Back at the hostel, I met Mane (Mah-nay) who led the tour to the flamenco show. We ended up only having five people total at the show, so it turned into our own personal little show. It was a lot of fun, though I wasn't always sure where to clap or “Ole!” lol. I also met Pieterjan (he says just call him “Peter-John” to make it easier) who was from Belgium. We went out after, along with Paula, the other guide, for tapas and then some drinks. Overall, it was probably as exciting as we could make Wednesday during off-season. I got back late, of course waking up everyone in my room (I hate being that guy), even though it was only 1:30 a.m.

Thursday arrived and I must say, it was indeed a very different Thanksgiving :-) Throughout the night, I had played the noisy roommate in my hostel, banging the toilet shut (the thing was apparently really loose) and dropping my eBook off my bed while sleeping (oops). It happens. In the morning, I met my Taiwanese roomie over breakfast. I grabbed food before the guy could make me a waffle, but I figured I get one the next morning. She, along with my other roommate, were just leaving, so we only had a few quick words before we parted ways.

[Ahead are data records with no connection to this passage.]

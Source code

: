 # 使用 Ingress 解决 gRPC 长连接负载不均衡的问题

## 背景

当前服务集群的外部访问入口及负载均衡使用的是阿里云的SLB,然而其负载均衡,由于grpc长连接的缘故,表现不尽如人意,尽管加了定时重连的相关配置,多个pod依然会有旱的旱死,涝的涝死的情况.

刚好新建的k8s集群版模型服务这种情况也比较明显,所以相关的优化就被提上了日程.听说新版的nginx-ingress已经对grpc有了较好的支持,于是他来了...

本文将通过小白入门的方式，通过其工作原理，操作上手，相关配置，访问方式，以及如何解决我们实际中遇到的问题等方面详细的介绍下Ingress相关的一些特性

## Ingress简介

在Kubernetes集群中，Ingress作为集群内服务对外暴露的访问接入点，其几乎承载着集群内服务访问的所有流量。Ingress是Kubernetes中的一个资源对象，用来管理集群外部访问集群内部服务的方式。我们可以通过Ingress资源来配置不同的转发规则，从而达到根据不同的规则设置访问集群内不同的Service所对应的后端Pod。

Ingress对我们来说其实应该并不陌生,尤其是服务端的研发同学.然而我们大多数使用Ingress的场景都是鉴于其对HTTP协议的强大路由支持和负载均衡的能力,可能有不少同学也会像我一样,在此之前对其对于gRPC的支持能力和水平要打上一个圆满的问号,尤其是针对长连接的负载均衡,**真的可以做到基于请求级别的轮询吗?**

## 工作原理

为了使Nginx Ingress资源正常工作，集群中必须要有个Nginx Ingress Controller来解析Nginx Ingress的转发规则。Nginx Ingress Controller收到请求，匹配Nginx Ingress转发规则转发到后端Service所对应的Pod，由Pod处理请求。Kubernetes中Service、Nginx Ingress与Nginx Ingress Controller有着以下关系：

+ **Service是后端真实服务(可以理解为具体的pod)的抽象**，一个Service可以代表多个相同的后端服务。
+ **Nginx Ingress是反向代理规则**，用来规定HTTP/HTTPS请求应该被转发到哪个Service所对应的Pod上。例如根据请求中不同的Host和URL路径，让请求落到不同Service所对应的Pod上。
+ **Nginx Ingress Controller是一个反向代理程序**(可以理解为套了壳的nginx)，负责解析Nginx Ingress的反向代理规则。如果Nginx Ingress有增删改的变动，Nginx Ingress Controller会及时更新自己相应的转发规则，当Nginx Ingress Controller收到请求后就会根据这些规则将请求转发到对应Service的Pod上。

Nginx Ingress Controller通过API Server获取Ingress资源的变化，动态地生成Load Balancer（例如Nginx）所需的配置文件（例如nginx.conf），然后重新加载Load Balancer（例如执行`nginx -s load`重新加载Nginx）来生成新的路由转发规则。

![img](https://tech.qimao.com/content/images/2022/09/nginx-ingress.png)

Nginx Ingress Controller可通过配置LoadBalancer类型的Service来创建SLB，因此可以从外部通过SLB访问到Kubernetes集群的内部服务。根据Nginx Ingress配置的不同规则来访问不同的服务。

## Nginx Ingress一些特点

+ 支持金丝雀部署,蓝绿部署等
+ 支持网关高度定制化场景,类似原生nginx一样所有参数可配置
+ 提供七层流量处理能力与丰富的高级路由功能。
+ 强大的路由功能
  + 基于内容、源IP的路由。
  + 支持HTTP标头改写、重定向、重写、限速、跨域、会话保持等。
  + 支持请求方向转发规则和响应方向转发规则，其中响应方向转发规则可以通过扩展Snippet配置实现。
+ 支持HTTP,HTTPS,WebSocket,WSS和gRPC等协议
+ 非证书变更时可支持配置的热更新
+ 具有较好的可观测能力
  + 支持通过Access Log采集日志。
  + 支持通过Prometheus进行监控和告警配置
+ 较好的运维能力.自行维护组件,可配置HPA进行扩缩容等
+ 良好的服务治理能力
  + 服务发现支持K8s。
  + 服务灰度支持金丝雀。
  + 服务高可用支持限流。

I made my way over to the cathedral at 11 a.m. to catch the tour that was being led by Mane. Pieterjan showed up, along two German girls, Jay (aka Jono) from Australia and Aleah from friggin' Oregon (Eugene to be exact). Together, we toured the city (Plaza de España, simply AMAZING by the way, don't know why the guidebook was down on's also planet Naboo for all you Star Wars fans), ending up in a nice park two hours later. Me, Pieterjan, Jay and Aleah walked over to a tapas place for lunch that Mane recommended (the dates were awesome!) and then we headed to the cathedral to tour around the inside.

Afterwards, the four of us agreed to meet up at 8 p.m. to do our own tapas tour and bar crawl for dinner. Instead of going directly to the hostel for a siesta, I did a quick tour of the bullring, which was pretty cool. The tour itself wasn't much (and mostly in Spanish, which I luckily could follow), but it was worth getting a picture of the inside. By now, it was beginning to rain and I was beat, so I made my way back to the hostel, made my Thanksgiving phone call to the family and then passed out for a little bit.

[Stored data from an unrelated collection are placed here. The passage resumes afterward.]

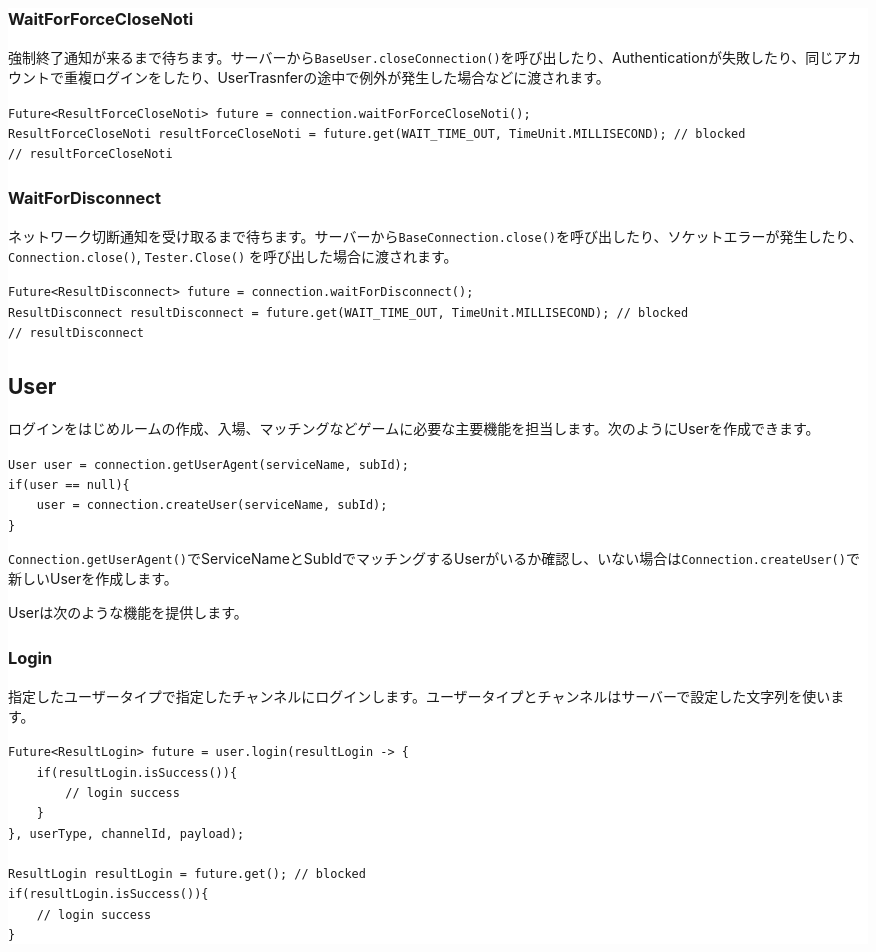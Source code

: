 ### WaitForForceCloseNoti

強制終了通知が来るまで待ちます。サーバーから`BaseUser.closeConnection()`を呼び出したり、Authenticationが失敗したり、同じアカウントで重複ログインをしたり、UserTrasnferの途中で例外が発生した場合などに渡されます。

```
Future<ResultForceCloseNoti> future = connection.waitForForceCloseNoti();
ResultForceCloseNoti resultForceCloseNoti = future.get(WAIT_TIME_OUT, TimeUnit.MILLISECOND); // blocked
// resultForceCloseNoti 
```

### WaitForDisconnect

ネットワーク切断通知を受け取るまで待ちます。サーバーから`BaseConnection.close()`を呼び出したり、ソケットエラーが発生したり、`Connection.close()`, `Tester.Close()` を呼び出した場合に渡されます。

```
Future<ResultDisconnect> future = connection.waitForDisconnect();
ResultDisconnect resultDisconnect = future.get(WAIT_TIME_OUT, TimeUnit.MILLISECOND); // blocked
// resultDisconnect 
```

## User

ログインをはじめルームの作成、入場、マッチングなどゲームに必要な主要機能を担当します。次のようにUserを作成できます。

```
User user = connection.getUserAgent(serviceName, subId);
if(user == null){
    user = connection.createUser(serviceName, subId);
}
```

`Connection.getUserAgent()`でServiceNameとSubIdでマッチングするUserがいるか確認し、いない場合は`Connection.createUser()`で新しいUserを作成します。 

Userは次のような機能を提供します。

### Login

指定したユーザータイプで指定したチャンネルにログインします。ユーザータイプとチャンネルはサーバーで設定した文字列を使います。

```
Future<ResultLogin> future = user.login(resultLogin -> {
    if(resultLogin.isSuccess()){
        // login success
    }
}, userType, channelId, payload);

ResultLogin resultLogin = future.get(); // blocked
if(resultLogin.isSuccess()){
    // login success
}
```

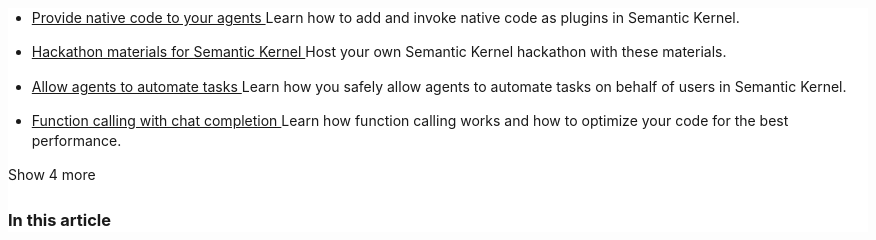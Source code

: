   * [ Provide native code to your agents ](https://learn.microsoft.com/en-us/semantic-kernel/concepts/plugins/adding-native-plugins?source=recommendations)
Learn how to add and invoke native code as plugins in Semantic Kernel.

  * [ Hackathon materials for Semantic Kernel ](https://learn.microsoft.com/en-us/semantic-kernel/support/hackathon-materials?source=recommendations)
Host your own Semantic Kernel hackathon with these materials.

  * [ Allow agents to automate tasks ](https://learn.microsoft.com/en-us/semantic-kernel/concepts/plugins/using-task-automation-functions?source=recommendations)
Learn how you safely allow agents to automate tasks on behalf of users in Semantic Kernel.

  * [ Function calling with chat completion ](https://learn.microsoft.com/en-us/semantic-kernel/concepts/ai-services/chat-completion/function-calling/?source=recommendations)
Learn how function calling works and how to optimize your code for the best performance.

Show 4 more

### In this article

Before going out on our crawl, I began to reconsider staying another day in Sevilla. I really didn't have much left to do other than perhaps the Alcázar, and I already had been to Granada. Of course, I couldn't refund my Ryanair flight, but I was already not looking forward to getting up at 3-4 a.m. To be hassled by them for something I didn't pay for, plus it was only €44 (€10 of which was the actual fare). I also had two train tickets on my pass still after the ER thing, and I love trains.

So I made the switch to go to Barcelona a day early in hopes of some sun, the second such change in the last few days. I must say, I was getting pretty good and this switcheroo thing. I booked a new hotel (not hostel for my last leg) in Barcelona, got the train ticket and printed it, canceled my Sevilla hostel and got directions in Barcelona. The unfortunate side-affect was that my previous hotel in Barcelona was nonrefundable (I chose one closer to downtown than the airport, as it had better transit options), but I figure I can fight that by refusing payment.

With all that settled, I was late for our tapas tour. Luckily, Aleah and Jay had gotten a hold of me on Facebook a half hour earlier, and we had all agreed to meet for the 8:30 p.m. tapas tour put on by Mane's group. I realized that Pieterjan hadn't chimed in, and asked the other two to see if they could find them in their hostel or at our previous meeting spot by the cathedral. Unfortunately, I arrived at the tour meeting spot and Pieterjan wasn't there (so sorry man!), so Mane and I went looking for him with no luck. By then, it was 30 minutes after we were supposed to meet for our original tour. No hard feelings, I hope.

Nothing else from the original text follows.